__EXERCISE DESCRIPTION__
I need every line of the material below that includes the string "step".

[Start of section]

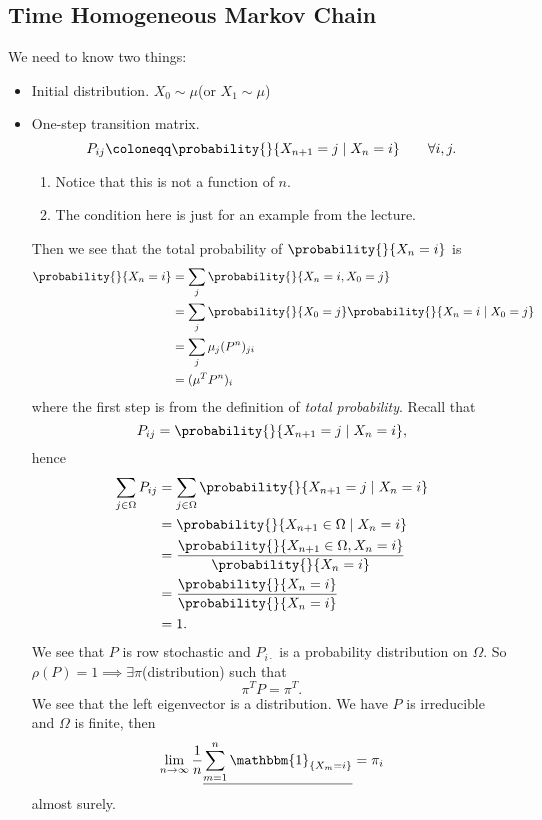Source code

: \subsection{Time Homogeneous Markov Chain}
We need to know two things:
\begin{itemize}
	\item Initial distribution. \(X_0 \sim \mu\)(or \(X_1\sim \mu\))
	\item One-step transition matrix.
	      \[
		      P_{ij} \coloneqq \probability{}{X_{n+1} = j \mid X_n = i}\qquad \forall i, j.
	      \]


	      \begin{note}
		      \begin{enumerate}
			      \item Notice that this is not a function of \(n\).
			      \item The condition here is just for an example from the lecture.
		      \end{enumerate}
	      \end{note}

	      Then we see that the total probability of \(\probability{}{X_n = i}\) is
	      \[
		      \begin{split}
			      \probability{}{X_n = i} &= \sum_j \probability{}{X_n = i, X_0 = j}\\
			      &= \sum_j \probability{}{X_0 = j}\probability{}{X_n = i  \mid  X_0 = j}\\
			      &=\sum_j \mu_{j} (P^n)_{ji}\\
			      &= (\mu^{T} P^n)_i
		      \end{split}
	      \]
	      where the first step is from the definition of \emph{total probability}. Recall that
	      \[
		      P_{ij} = \probability{}{X_{n+1} = j \mid X_n = i},
	      \]
	      hence
	      \[
		      \begin{split}
			      \sum_{j\in \Omega} P_{ij} &= \sum_{j\in \Omega} \probability{}{X_{n+1} = j \mid X_n = i}\\
			      &= \probability{}{X_{n+1}\in \Omega \mid X_n = i}\\
			      &= \frac{\probability{}{X_{n+1}\in \Omega, X_n = i} }{\probability{}{X_n = i} }\\
			      &= \frac{\probability{}{X_n = i} }{\probability{}{X_n = i} }\\
			      &= 1.
		      \end{split}
	      \]
	      We see that \(P\) is row stochastic and \(P_{i\cdot}\) is a probability distribution on \(\Omega\). So \(\rho(P) = 1\implies \exists  \pi\)(distribution) such that
	      \[
		      \pi^{T} P = \pi^{T}.
	      \]
	      We see that the left eigenvector is a distribution. We have \(P\) is irreducible and \(\Omega\) is finite, then
	      \[
		      \lim_{n\to \infty } \frac{1}{n}\underline{\sum\limits_{m=1}^{n}  \mathbbm{1}_{\left\{ X_m = i \right\} }} = \pi_i
	      \]
	      almost surely.
\end{itemize}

[End of section]

__YOUR SOLUTION__
	\item One-step transition matrix.
	      where the first step is from the definition of \emph{total probability}. Recall that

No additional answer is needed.